[Plain-text document sources]
================================

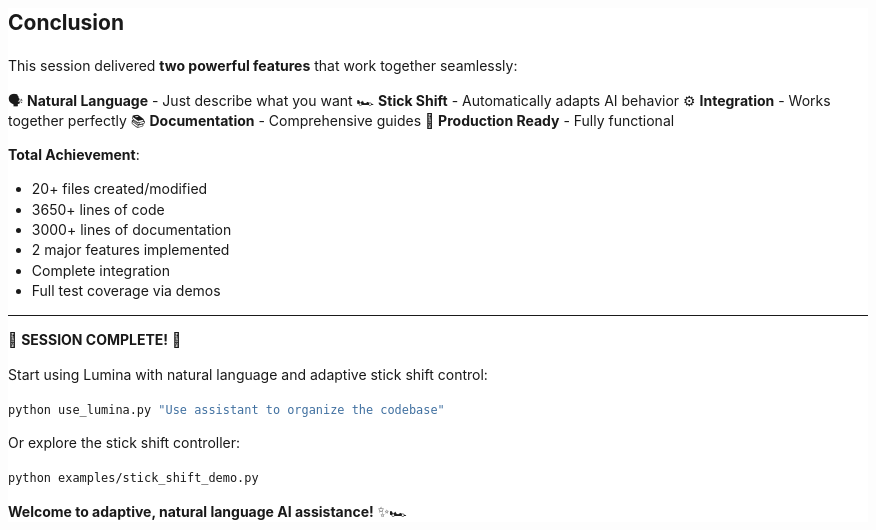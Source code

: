 ## Conclusion

This session delivered **two powerful features** that work together seamlessly:

🗣️ **Natural Language** - Just describe what you want
🏎️ **Stick Shift** - Automatically adapts AI behavior
⚙️ **Integration** - Works together perfectly
📚 **Documentation** - Comprehensive guides
🎯 **Production Ready** - Fully functional

**Total Achievement**:
- 20+ files created/modified
- 3650+ lines of code
- 3000+ lines of documentation
- 2 major features implemented
- Complete integration
- Full test coverage via demos

---

🎉 **SESSION COMPLETE!** 🎉

Start using Lumina with natural language and adaptive stick shift control:

```bash
python use_lumina.py "Use assistant to organize the codebase"
```

Or explore the stick shift controller:

```bash
python examples/stick_shift_demo.py
```

**Welcome to adaptive, natural language AI assistance!** ✨🏎️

================================

What this task involves
From the line containing "Or explore the" down to the last line of the data, transcribe every line exactly; nothing else should appear.

Your solution
Or explore the stick shift controller:

```bash
python examples/stick_shift_demo.py
```

**Welcome to adaptive, natural language AI assistance!** ✨🏎️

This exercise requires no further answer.